# AIM OF THE TASK:
A word-for-word copy of the records that follow is needed, with every picture omitted.

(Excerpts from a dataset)
---------------

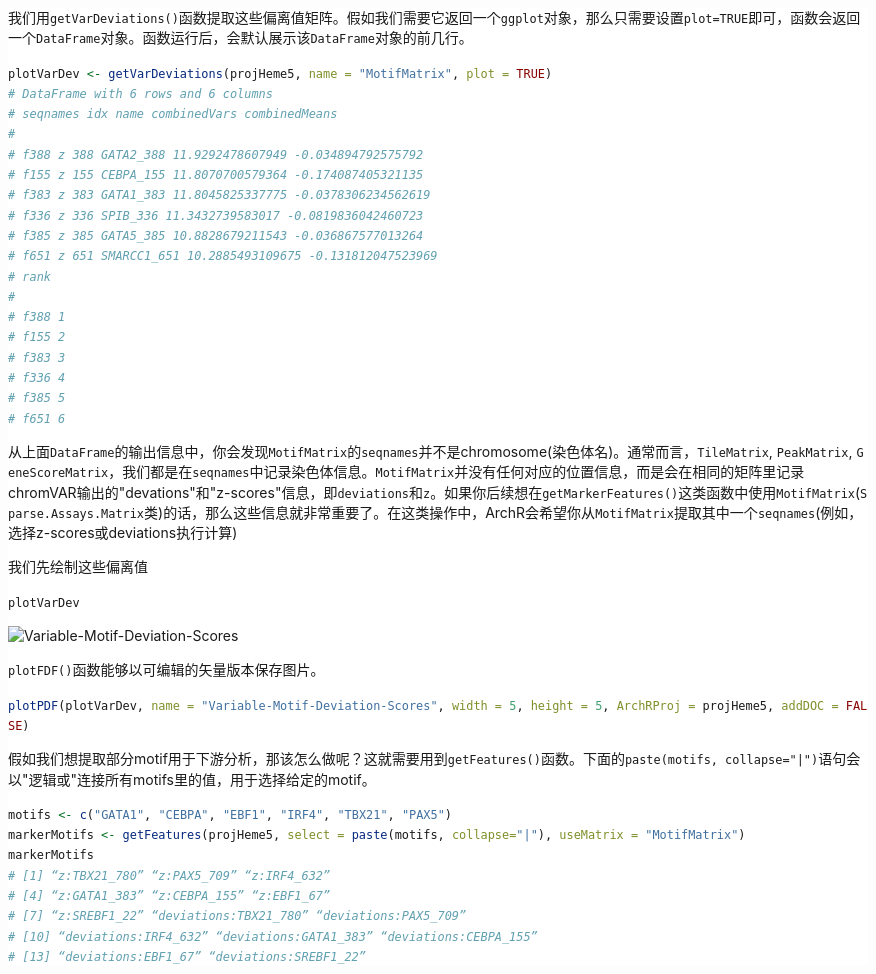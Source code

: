 我们用`getVarDeviations()`函数提取这些偏离值矩阵。假如我们需要它返回一个`ggplot`对象，那么只需要设置`plot=TRUE`即可，函数会返回一个`DataFrame`对象。函数运行后，会默认展示该`DataFrame`对象的前几行。

```r
plotVarDev <- getVarDeviations(projHeme5, name = "MotifMatrix", plot = TRUE)
# DataFrame with 6 rows and 6 columns
# seqnames idx name combinedVars combinedMeans
#
# f388 z 388 GATA2_388 11.9292478607949 -0.034894792575792
# f155 z 155 CEBPA_155 11.8070700579364 -0.174087405321135
# f383 z 383 GATA1_383 11.8045825337775 -0.0378306234562619
# f336 z 336 SPIB_336 11.3432739583017 -0.0819836042460723
# f385 z 385 GATA5_385 10.8828679211543 -0.036867577013264
# f651 z 651 SMARCC1_651 10.2885493109675 -0.131812047523969
# rank
#
# f388 1
# f155 2
# f383 3
# f336 4
# f385 5
# f651 6
```

从上面`DataFrame`的输出信息中，你会发现`MotifMatrix`的`seqnames`并不是chromosome(染色体名)。通常而言，`TileMatrix`, `PeakMatrix`, `GeneScoreMatrix`，我们都是在`seqnames`中记录染色体信息。`MotifMatrix`并没有任何对应的位置信息，而是会在相同的矩阵里记录chromVAR输出的"devations"和"z-scores"信息，即`deviations`和`z`。如果你后续想在`getMarkerFeatures()`这类函数中使用`MotifMatrix`(`Sparse.Assays.Matrix`类)的话，那么这些信息就非常重要了。在这类操作中，ArchR会希望你从`MotifMatrix`提取其中一个`seqnames`(例如，选择z-scores或deviations执行计算)

我们先绘制这些偏离值

```r
plotVarDev
```

![Variable-Motif-Deviation-Scores](https://halo-1252249331.cos.ap-shanghai.myqcloud.com/upload/2020/07/image-04bd9aae3a0542e98d7e8b1911a6da60.png)

`plotFDF()`函数能够以可编辑的矢量版本保存图片。

```r
plotPDF(plotVarDev, name = "Variable-Motif-Deviation-Scores", width = 5, height = 5, ArchRProj = projHeme5, addDOC = FALSE)
```

假如我们想提取部分motif用于下游分析，那该怎么做呢？这就需要用到`getFeatures()`函数。下面的`paste(motifs, collapse="|")`语句会以"逻辑或"连接所有motifs里的值，用于选择给定的motif。

```r
motifs <- c("GATA1", "CEBPA", "EBF1", "IRF4", "TBX21", "PAX5")
markerMotifs <- getFeatures(projHeme5, select = paste(motifs, collapse="|"), useMatrix = "MotifMatrix")
markerMotifs
# [1] “z:TBX21_780” “z:PAX5_709” “z:IRF4_632”
# [4] “z:GATA1_383” “z:CEBPA_155” “z:EBF1_67”
# [7] “z:SREBF1_22” “deviations:TBX21_780” “deviations:PAX5_709”
# [10] “deviations:IRF4_632” “deviations:GATA1_383” “deviations:CEBPA_155”
# [13] “deviations:EBF1_67” “deviations:SREBF1_22”
```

---------------

# PROBLEM SOLUTION:
Source code

: 我们用`getVarDeviations()`函数提取这些偏离值矩阵。假如我们需要它返回一个`ggplot`对象，那么只需要设置`plot=TRUE`即可，函数会返回一个`DataFrame`对象。函数运行后，会默认展示该`DataFrame`对象的前几行。

```r
plotVarDev <- getVarDeviations(projHeme5, name = "MotifMatrix", plot = TRUE)
# DataFrame with 6 rows and 6 columns
# seqnames idx name combinedVars combinedMeans
#
# f388 z 388 GATA2_388 11.9292478607949 -0.034894792575792
# f155 z 155 CEBPA_155 11.8070700579364 -0.174087405321135
# f383 z 383 GATA1_383 11.8045825337775 -0.0378306234562619
# f336 z 336 SPIB_336 11.3432739583017 -0.0819836042460723
# f385 z 385 GATA5_385 10.8828679211543 -0.036867577013264
# f651 z 651 SMARCC1_651 10.2885493109675 -0.131812047523969
# rank
#
# f388 1
# f155 2
# f383 3
# f336 4
# f385 5
# f651 6
```

从上面`DataFrame`的输出信息中，你会发现`MotifMatrix`的`seqnames`并不是chromosome(染色体名)。通常而言，`TileMatrix`, `PeakMatrix`, `GeneScoreMatrix`，我们都是在`seqnames`中记录染色体信息。`MotifMatrix`并没有任何对应的位置信息，而是会在相同的矩阵里记录chromVAR输出的"devations"和"z-scores"信息，即`deviations`和`z`。如果你后续想在`getMarkerFeatures()`这类函数中使用`MotifMatrix`(`Sparse.Assays.Matrix`类)的话，那么这些信息就非常重要了。在这类操作中，ArchR会希望你从`MotifMatrix`提取其中一个`seqnames`(例如，选择z-scores或deviations执行计算)

我们先绘制这些偏离值

```r
plotVarDev
```

![Variable-Motif-Deviation-Scores](https://halo-1252249331.cos.ap-shanghai.myqcloud.com/upload/2020/07/image-04bd9aae3a0542e98d7e8b1911a6da60.png)

`plotFDF()`函数能够以可编辑的矢量版本保存图片。

```r
plotPDF(plotVarDev, name = "Variable-Motif-Deviation-Scores", width = 5, height = 5, ArchRProj = projHeme5, addDOC = FALSE)
```

假如我们想提取部分motif用于下游分析，那该怎么做呢？这就需要用到`getFeatures()`函数。下面的`paste(motifs, collapse="|")`语句会以"逻辑或"连接所有motifs里的值，用于选择给定的motif。

```r
motifs <- c("GATA1", "CEBPA", "EBF1", "IRF4", "TBX21", "PAX5")
markerMotifs <- getFeatures(projHeme5, select = paste(motifs, collapse="|"), useMatrix = "MotifMatrix")
markerMotifs
# [1] “z:TBX21_780” “z:PAX5_709” “z:IRF4_632”
# [4] “z:GATA1_383” “z:CEBPA_155” “z:EBF1_67”
# [7] “z:SREBF1_22” “deviations:TBX21_780” “deviations:PAX5_709”
# [10] “deviations:IRF4_632” “deviations:GATA1_383” “deviations:CEBPA_155”
# [13] “deviations:EBF1_67” “deviations:SREBF1_22”
```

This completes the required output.